▶ [ACTION ITEM]: Across the entries below, tally every line that holds the word "permettre". Give only the tally.

▶ [STUDY MATERIAL]:
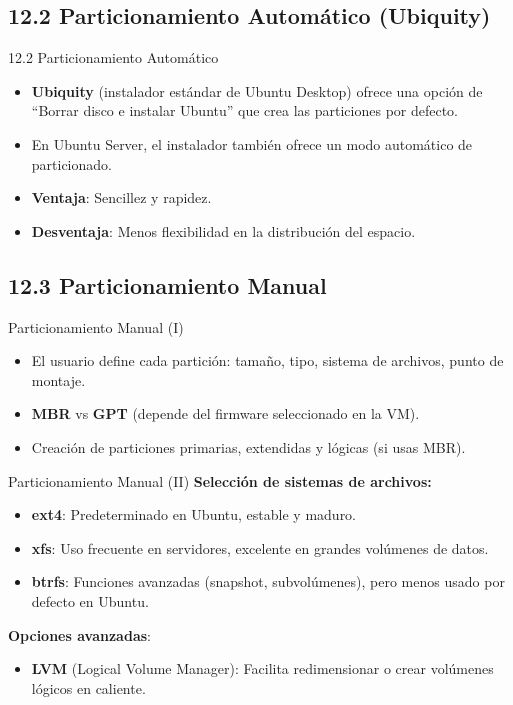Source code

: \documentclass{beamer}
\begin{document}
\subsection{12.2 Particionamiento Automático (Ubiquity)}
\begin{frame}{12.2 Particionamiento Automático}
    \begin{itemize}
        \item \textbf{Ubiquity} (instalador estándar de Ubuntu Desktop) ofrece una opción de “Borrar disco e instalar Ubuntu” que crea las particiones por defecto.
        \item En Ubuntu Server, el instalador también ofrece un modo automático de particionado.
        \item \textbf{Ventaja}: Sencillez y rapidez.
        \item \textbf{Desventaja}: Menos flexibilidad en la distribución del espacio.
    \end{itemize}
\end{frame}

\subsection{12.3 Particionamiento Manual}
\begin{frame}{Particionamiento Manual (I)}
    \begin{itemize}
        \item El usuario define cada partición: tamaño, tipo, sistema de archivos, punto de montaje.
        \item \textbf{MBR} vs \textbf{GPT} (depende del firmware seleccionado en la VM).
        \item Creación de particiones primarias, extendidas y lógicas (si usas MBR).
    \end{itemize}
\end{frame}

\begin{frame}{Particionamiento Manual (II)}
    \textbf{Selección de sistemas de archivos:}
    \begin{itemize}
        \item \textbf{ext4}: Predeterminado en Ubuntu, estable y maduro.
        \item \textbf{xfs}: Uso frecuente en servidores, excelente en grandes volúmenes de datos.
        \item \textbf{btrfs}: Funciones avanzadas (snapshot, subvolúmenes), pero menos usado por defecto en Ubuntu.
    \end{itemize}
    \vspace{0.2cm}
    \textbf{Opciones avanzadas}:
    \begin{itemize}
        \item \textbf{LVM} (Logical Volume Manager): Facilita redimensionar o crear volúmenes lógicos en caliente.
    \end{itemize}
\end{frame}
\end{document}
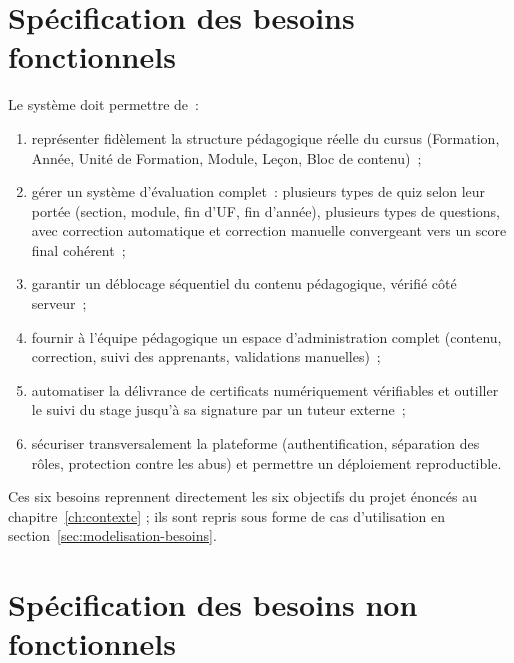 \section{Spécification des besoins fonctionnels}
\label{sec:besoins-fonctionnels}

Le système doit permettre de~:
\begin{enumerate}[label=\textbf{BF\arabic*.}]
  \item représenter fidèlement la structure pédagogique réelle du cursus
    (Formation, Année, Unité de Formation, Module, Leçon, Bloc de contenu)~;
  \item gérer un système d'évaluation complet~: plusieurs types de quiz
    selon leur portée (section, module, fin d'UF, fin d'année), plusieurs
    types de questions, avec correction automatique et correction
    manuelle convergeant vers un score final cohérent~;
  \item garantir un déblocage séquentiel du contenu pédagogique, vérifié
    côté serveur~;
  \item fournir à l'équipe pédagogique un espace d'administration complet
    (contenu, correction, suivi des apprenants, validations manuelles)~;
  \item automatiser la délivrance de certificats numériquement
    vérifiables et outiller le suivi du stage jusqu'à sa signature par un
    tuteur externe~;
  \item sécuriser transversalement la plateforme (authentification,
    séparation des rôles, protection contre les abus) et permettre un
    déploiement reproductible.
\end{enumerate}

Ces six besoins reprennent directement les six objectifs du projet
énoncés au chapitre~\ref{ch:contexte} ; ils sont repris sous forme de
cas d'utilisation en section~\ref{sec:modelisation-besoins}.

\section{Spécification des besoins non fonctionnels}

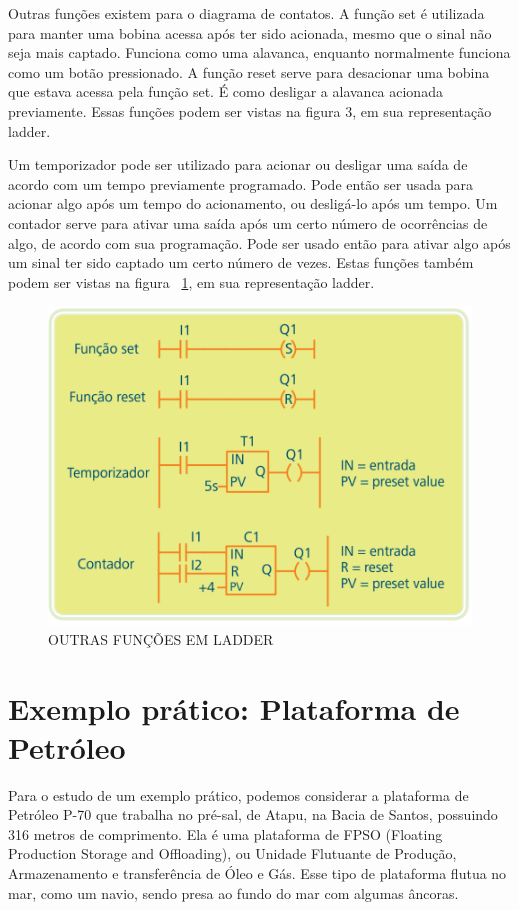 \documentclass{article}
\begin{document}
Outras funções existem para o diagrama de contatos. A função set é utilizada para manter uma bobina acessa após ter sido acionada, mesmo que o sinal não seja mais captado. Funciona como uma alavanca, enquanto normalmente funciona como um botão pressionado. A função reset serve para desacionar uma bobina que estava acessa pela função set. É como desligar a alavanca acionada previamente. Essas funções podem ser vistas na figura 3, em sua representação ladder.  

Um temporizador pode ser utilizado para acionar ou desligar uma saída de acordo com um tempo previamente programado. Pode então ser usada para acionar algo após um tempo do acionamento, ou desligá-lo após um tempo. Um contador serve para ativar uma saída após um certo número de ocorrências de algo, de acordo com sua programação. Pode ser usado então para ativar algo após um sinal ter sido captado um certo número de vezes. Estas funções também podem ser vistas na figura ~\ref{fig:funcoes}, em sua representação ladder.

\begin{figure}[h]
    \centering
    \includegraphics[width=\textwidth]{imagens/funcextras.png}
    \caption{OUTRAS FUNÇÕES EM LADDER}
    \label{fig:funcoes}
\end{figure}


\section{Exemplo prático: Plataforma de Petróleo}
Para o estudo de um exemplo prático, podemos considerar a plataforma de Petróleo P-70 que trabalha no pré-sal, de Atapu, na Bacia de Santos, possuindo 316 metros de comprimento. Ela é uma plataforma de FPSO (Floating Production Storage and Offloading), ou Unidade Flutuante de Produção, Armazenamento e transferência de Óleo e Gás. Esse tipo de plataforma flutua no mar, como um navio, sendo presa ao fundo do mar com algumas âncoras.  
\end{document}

▶ [EXERCISE RESPONSE]: 2